We had the good fortune of connecting with Cate Montana and we’ve shared our conversation below.

Hi Cate, we’d love to hear about how you approach risk and risk-taking
Apparently I’ve lived a life filled with risk. I say “apparently” because most of the things I’ve done haven’t seemed overly risky to me. They’ve just been the next thing that was “up” and seemed interesting: show jumping horses, paragliding, white water kayaking, camping solo across country. I’ve risked my money on occasion and definitely traded monetary security for the wisdom gained living an introspective and often solitary life meditating in the wilderness.

I’ve risked my heart over and over again.

I’ve changed careers several times, but communication is the running theme, starting off in television, then newspapers, then writing books. Has it been scary starting over innumerable times, expanding into something new? Absolutely. But as a writer, how can I write about life if I haven’t engaged it? Fear is the great dark shadow that makes us small … but only if we let it!

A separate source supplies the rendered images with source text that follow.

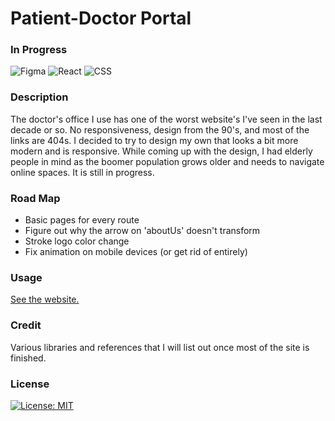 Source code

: # Patient-Doctor Portal

### In Progress

![Figma](https://img.shields.io/badge/Figma-F24E1E?style=for-the-badge&logo=figma&logoColor=white)
![React](https://img.shields.io/badge/React-20232A?style=for-the-badge&logo=react&logoColor=61DAFB)
![CSS](https://img.shields.io/badge/Sass-CC6699?style=for-the-badge&logo=sass&logoColor=white)

### Description

The doctor's office I use has one of the worst website's I've seen in the last decade or so. No responsiveness, design from the 90's, and most of the links are 404s. I decided to try to design my own that looks a bit more modern and is responsive. While coming up with the design, I had elderly people in mind as the boomer population grows older and needs to navigate online spaces. It is still in progress.

### Road Map

- Basic pages for every route
- Figure out why the arrow on 'aboutUs' doesn't transform
- Stroke logo color change
- Fix animation on mobile devices (or get rid of entirely)

### Usage

[See the website.]()

### Credit

Various libraries and references that I will list out once most of the site is finished.

### License

[![License: MIT](https://img.shields.io/badge/License-MIT-yellow.svg)](https://opensource.org/licenses/MIT)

When you spit in fear’s eye and do what you feel called to do despite the fact that you’re shaking in your shoes and you want to puke, it reveals itself as the illusion of the mind that it is. And your own creation!

Probably my most defining risk has been spiritual … walking away from all accepted (ie. limited) systems of thought, including religions and eventually “spirituality” itself——finding my own way to the divine and my own true nature.

Arriving at my body’s death with even a short list of things starting with “Wish I’d done ___” is inconceivable and seems a terrible waste of life. What are we here for if not to understand as much about life/God/ourselves as possible and then express what we discover as authentically and fully as we possibly can?

Let’s talk shop? Tell us more about your career, what can you share with our community?
As an artist—and we’re all artists creating our own lives, moment to moment—I think the important thing is not what sets me apart from others, but what reveals me to be the same as others. It is in our commonality that we find inspiration and comfort, you know? We desperately need respite from the rat race of constantly trying to set ourselves apart and be somehow different and “better than” others—more talented, richer, more beautiful, sexier, more spiritual, blah blah blah. What a tyranny!

If there’s anything I’m proud of it’s that I’ve finally understood this.

How did I get where I am? One day, once choice at a time. Was it easy? God no! Are you kidding? Is anybody’s life easy? I think not. The Buddha was right when he said, “All life is suffering.” Sure, there are lots of pleasant moments. And some people seem (on the outside at least) to have it “easy.” But overall, life is a hard slog for everybody until you finally uncover what the hell “right-mindedness” and “right living” mean. (Part of the Buddha’s Eightfold Path.)

Discovering that and then living it takes sincere dedication to liberation. Possibly even obsession.

Lessons to share? Hmmm … 1) Follow your heart. Always. No matter what. It will NOT lead you astray. Follow your heart. Ignore what everybody else says. Accept how terrifying it sometimes is and take the first step anyway, and then the next and then the next.

2) Keep going. Don’t stop.

3) If you don’t follow your heart or you falter along the way, try not to beat yourself up about it.

3) Be kind … starting with yourself. If you’re kind to yourself, being kind to others naturally follows.

4) Don’t be afraid to care.

My brand? My story? I’ve given up thinking about being a brand. Can love be a brand? Gentleness? Clarity? Passion? Freedom? Humor? Those things belong to everyone. And my story is everyone’s story. The details are wildly different. Everyone’s details are wildly different. But the story is the same.

Any places to eat or things to do that you can share with our readers? If they have a friend visiting town, what are some spots they could take them to?
The Santa Monica pier and the beach. Go be a little kid again.

Shoutout is all about shouting out others who you feel deserve additional recognition and exposure. Who would you like to shoutout?
Every person I’ve ever known, every book I’ve ever read, every film that’s ever thrilled me, every sunset and sunrise I’ve ever watched perched on some mountainside … to all these things and infinitely more … thank you! And a special shoutout to Yeshua.